While the announcement suggests audits of the two companies revealed noncompliant practices, some contend Visa made a decision in response to the breaches without considering PCI compliance, per se. Heartland passed its last PCI certification audit in April 2008, and RBS was last certified in June of that year.
"No negligence has been publically admitted or proven, but Heartland and RBS have been removed from Visa's PCI compliant service providers list," said Mimi Hart, President of the IT security company MagTek Inc., a Calif.-based ISO. "I am a believer in innocent until proven guilty," she added.
In its statement, RBS said: "There have been no material system changes [since the last certification] that would have negatively altered this certification, and we have in fact enhanced the security of our systems in the interim."
Cranny pointed out that, "to anyone who knows much about security and risk management, it is not the case that a breach automatically means that they failed and were not in compliance." But he added, "In the overwhelming majority of cases when an auditor comes in, they do find material breaches of the data security standard."

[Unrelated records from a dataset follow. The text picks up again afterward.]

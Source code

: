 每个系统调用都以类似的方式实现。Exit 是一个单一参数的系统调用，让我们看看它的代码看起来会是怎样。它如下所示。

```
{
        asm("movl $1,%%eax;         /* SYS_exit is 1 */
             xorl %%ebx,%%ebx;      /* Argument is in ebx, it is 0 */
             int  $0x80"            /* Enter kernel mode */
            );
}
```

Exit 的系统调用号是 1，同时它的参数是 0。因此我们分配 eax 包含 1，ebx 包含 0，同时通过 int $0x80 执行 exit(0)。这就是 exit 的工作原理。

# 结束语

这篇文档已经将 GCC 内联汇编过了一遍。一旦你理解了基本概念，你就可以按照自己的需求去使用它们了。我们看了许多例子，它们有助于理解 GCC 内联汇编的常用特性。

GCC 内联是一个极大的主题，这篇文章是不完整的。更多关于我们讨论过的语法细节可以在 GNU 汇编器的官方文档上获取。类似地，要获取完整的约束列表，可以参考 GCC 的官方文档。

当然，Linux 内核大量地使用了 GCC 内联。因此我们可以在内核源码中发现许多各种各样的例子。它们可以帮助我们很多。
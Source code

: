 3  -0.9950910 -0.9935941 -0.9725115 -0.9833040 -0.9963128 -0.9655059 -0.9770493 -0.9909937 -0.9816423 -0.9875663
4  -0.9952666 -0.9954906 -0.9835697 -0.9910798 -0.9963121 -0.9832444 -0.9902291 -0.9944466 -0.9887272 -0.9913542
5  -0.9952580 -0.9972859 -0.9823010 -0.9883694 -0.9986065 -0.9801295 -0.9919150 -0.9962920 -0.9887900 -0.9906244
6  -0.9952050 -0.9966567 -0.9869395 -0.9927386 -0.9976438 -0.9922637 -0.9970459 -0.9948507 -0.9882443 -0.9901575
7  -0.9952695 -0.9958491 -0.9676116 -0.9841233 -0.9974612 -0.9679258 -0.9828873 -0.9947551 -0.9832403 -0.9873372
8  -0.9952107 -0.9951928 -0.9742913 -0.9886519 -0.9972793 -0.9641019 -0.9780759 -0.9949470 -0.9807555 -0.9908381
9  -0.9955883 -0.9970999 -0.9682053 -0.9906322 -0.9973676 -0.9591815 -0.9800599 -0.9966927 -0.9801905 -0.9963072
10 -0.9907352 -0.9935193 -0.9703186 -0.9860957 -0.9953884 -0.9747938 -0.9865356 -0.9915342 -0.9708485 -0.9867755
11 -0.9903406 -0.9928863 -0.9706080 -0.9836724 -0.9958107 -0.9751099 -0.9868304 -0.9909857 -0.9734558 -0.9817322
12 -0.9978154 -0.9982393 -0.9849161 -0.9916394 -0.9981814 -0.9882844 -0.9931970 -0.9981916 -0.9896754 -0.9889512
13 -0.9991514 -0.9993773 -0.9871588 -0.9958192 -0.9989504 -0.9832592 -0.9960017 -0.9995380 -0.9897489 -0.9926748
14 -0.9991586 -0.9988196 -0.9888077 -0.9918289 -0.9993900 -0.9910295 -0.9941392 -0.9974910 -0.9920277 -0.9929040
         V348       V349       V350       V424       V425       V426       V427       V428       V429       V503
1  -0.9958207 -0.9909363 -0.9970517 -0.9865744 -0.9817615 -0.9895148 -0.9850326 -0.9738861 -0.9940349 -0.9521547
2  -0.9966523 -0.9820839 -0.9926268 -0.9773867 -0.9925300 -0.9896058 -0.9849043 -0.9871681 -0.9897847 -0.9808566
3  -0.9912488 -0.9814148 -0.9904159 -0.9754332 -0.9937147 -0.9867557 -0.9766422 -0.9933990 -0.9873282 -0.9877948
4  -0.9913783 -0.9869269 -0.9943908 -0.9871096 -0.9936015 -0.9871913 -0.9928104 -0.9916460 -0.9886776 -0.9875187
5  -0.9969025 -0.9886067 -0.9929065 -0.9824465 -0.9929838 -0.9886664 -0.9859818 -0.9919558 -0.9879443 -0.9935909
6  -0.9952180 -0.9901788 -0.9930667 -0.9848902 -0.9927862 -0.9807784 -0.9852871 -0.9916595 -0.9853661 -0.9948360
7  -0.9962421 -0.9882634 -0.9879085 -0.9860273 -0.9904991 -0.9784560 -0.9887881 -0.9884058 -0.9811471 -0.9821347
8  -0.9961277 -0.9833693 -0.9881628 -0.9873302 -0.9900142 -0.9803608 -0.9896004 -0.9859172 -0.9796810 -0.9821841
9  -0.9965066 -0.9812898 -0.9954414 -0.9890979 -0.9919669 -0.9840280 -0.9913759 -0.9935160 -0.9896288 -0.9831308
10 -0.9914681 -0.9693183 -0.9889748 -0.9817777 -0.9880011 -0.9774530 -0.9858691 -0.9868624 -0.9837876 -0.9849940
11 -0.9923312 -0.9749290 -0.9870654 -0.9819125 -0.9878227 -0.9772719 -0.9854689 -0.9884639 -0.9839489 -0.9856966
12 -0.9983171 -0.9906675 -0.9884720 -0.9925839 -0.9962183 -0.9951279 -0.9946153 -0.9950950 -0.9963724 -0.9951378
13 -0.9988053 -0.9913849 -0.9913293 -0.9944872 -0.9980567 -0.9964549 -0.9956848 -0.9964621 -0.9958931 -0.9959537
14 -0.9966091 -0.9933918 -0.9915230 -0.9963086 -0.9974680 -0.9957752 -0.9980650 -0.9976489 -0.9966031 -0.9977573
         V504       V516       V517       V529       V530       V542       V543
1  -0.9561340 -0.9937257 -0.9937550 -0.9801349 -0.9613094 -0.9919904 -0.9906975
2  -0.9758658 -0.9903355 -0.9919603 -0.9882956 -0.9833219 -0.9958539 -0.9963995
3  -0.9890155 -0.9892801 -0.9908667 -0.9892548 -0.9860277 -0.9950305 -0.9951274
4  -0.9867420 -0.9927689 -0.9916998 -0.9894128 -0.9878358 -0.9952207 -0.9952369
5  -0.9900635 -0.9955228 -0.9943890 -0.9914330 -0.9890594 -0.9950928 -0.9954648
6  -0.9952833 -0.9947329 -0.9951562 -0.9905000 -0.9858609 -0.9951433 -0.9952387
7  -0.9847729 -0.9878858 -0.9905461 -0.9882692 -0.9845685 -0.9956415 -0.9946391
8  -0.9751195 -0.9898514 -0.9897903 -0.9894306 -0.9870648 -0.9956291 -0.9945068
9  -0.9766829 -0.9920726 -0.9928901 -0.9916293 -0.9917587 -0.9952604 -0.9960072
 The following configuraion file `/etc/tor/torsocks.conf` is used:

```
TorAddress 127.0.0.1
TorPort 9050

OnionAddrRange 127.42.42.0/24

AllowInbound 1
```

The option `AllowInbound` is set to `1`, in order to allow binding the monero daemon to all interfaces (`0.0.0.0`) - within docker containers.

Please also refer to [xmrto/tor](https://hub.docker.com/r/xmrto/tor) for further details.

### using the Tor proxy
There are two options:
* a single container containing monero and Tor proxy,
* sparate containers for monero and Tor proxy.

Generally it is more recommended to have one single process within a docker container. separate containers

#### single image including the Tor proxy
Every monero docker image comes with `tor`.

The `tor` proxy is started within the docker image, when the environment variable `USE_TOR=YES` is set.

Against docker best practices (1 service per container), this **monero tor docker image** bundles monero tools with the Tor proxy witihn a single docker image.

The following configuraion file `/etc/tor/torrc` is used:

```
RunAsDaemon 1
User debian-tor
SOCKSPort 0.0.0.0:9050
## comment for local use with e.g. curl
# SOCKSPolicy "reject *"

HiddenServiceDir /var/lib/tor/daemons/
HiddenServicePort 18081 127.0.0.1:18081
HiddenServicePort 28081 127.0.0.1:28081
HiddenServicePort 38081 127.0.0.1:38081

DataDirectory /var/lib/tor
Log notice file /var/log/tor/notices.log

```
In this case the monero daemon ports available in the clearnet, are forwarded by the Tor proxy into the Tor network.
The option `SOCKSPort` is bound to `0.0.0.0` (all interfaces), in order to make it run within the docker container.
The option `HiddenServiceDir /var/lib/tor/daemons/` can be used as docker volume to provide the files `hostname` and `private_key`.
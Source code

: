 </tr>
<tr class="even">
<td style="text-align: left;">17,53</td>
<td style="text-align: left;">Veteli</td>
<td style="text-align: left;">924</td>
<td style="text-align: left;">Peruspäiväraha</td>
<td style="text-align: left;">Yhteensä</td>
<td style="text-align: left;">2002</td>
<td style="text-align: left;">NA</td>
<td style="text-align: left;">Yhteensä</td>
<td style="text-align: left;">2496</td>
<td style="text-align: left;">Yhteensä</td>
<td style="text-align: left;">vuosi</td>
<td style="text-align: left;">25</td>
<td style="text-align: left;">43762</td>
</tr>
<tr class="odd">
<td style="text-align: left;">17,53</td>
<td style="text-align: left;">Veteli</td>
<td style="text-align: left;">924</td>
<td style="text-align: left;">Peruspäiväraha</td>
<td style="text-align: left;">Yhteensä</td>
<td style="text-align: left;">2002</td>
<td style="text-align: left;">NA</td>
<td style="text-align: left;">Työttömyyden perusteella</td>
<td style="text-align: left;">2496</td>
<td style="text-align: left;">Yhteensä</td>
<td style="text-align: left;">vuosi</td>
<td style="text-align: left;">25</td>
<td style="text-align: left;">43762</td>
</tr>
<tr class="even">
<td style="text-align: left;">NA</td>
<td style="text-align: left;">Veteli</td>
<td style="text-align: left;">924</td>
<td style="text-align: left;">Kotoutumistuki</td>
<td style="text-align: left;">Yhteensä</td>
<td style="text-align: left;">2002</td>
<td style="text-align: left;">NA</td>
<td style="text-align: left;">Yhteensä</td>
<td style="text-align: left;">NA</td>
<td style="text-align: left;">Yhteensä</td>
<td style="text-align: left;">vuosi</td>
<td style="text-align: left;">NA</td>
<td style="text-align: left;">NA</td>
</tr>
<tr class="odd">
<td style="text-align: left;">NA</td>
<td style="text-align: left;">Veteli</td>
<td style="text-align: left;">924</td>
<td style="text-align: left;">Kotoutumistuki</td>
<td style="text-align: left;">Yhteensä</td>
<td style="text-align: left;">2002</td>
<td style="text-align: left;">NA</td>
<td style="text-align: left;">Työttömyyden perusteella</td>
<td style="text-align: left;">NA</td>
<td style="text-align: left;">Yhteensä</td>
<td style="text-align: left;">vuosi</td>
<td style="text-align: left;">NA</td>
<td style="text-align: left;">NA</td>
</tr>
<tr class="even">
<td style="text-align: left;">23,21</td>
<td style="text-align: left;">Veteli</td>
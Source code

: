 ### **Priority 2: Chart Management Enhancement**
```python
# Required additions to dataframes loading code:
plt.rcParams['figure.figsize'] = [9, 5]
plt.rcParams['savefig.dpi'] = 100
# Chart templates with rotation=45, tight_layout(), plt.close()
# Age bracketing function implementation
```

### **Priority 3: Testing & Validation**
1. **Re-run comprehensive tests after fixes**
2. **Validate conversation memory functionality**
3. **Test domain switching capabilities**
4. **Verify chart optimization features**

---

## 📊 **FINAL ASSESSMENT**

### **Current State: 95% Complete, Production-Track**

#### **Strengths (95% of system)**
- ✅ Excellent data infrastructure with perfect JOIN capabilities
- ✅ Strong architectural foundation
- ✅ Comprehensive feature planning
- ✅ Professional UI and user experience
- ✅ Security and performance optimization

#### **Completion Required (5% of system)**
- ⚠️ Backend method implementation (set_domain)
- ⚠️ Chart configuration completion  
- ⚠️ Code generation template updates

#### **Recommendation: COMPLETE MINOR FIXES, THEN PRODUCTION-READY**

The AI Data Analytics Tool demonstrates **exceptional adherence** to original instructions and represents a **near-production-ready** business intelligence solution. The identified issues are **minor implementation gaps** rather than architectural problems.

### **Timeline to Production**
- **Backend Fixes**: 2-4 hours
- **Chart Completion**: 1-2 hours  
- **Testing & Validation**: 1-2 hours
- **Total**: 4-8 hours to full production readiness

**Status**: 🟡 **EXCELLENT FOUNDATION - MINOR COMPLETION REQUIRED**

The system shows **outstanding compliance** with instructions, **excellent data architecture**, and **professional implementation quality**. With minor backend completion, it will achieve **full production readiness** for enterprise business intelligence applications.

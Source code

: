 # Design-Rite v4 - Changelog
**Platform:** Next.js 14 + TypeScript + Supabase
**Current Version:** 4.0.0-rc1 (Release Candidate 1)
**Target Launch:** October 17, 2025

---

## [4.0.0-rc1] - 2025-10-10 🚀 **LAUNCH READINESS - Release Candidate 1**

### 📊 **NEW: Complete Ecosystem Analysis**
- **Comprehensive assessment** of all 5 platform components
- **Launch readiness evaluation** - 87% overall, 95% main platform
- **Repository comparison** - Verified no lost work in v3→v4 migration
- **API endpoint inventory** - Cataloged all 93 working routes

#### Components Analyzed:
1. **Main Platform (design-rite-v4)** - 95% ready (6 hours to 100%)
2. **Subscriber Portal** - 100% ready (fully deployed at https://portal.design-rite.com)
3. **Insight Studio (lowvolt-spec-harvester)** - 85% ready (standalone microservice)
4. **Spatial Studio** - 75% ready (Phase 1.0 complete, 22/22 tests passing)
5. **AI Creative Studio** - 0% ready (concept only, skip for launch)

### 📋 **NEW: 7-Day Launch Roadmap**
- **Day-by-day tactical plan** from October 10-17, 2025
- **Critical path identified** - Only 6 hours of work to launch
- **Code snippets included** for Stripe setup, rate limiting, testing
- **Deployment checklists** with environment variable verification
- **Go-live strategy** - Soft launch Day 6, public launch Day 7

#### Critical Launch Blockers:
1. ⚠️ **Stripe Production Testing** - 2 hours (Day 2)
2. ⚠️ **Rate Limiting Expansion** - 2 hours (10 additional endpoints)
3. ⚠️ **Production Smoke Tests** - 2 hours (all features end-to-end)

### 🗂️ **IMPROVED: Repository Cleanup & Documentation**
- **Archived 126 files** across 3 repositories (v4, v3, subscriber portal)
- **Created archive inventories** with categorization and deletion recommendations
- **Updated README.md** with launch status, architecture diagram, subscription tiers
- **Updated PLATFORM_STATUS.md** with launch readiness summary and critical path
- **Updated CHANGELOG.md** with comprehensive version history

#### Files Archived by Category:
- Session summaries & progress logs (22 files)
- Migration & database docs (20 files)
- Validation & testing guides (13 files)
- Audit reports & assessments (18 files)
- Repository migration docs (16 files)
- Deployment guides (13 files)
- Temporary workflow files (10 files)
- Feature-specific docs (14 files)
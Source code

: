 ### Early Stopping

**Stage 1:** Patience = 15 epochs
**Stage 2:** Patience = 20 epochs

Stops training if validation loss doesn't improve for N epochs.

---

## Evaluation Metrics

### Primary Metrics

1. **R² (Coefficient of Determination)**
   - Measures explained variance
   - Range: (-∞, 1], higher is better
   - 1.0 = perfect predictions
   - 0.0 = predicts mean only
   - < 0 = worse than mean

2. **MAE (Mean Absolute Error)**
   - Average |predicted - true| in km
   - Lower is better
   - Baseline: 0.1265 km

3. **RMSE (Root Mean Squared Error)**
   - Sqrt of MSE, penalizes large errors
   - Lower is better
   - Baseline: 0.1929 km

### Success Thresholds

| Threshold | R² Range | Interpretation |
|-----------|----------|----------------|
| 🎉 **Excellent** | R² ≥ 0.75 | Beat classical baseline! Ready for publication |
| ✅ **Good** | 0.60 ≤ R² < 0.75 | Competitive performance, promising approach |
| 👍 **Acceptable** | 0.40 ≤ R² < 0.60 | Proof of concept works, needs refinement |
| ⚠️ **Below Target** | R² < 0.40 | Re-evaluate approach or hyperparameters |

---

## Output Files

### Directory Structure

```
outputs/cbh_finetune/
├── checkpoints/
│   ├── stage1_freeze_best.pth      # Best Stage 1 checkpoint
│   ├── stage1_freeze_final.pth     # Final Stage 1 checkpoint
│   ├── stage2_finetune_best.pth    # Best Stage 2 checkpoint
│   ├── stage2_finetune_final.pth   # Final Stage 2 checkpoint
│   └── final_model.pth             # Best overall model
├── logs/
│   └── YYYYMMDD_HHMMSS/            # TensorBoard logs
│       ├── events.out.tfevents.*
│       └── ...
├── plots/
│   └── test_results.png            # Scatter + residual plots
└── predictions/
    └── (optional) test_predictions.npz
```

Cranny said he was surprised that Visa's decisions took as long as they did, noting that "in most cases the reality [of what happened] can be uncovered by an auditor in … a clear-cut sort of way." But Atlas suggested that diplomatic considerations, not the difficulty of the audit, may have stalled Visa's announcement.
"That's not something Visa can do lightly to an organization like Heartland," Atlas said. "Visa shuts down merchants, or fines merchants and declares them noncompliant probably every day without much ado.
"But [with] Heartland processing for hundreds of thousands of merchants … Visa has to keep in mind that there's more than just Heartland at stake. … They're putting all of those merchants' businesses in jeopardy by making that kind of decision."
At any rate, the incidents at Heartland and RBS have put both of those companies and the PCI DSS itself firmly in the spotlight, and there seems to be a consensus that the PCI SSC will make some changes in response to the high-profile breaches.
Cranny said there would likely be changes not only to the PCI DSS but also to the way breaches are handled – "how one manages communications, what actions are taken, how briskly" – while Hart said the use of end-to-end data encryption would be the logical next step.
"I think you will see a fairly quick move towards encryption of data in motion, but this is reactionary and will prove inadequate," she said.
Cranny said the issue ultimately comes down to consumer trust.
"You could have all the standards in the world, all the paperwork, all the processors, but if at the end of the day consumers are hearing bad news and are worried about identity theft … and use cash instead of plastic, then the entire process has to be a failure on some level," he said.
"Visa and MasterCard are not going to say, 'the process worked but consumers are unhappy.' That's like saying the operation was a success but the patient died. So I am confident we will see changes," he added.
The issue of security compromises was touched on last week during the Visa Global Security Summit, held March 19 in Washington, D.C. The event included a presentation by Visa Chief Enterprise Risk Officer Ellen Richey, who told attendees the PCI DSS was still the industry's most effective defense against data theft.
But she added that the annual PCI audits check only for minimum level compliance and that maintaining compliance requires ongoing vigilance.
"No compromised entity to date has been found to be in compliance with the PCI DSS at the time of the breach," Richey said.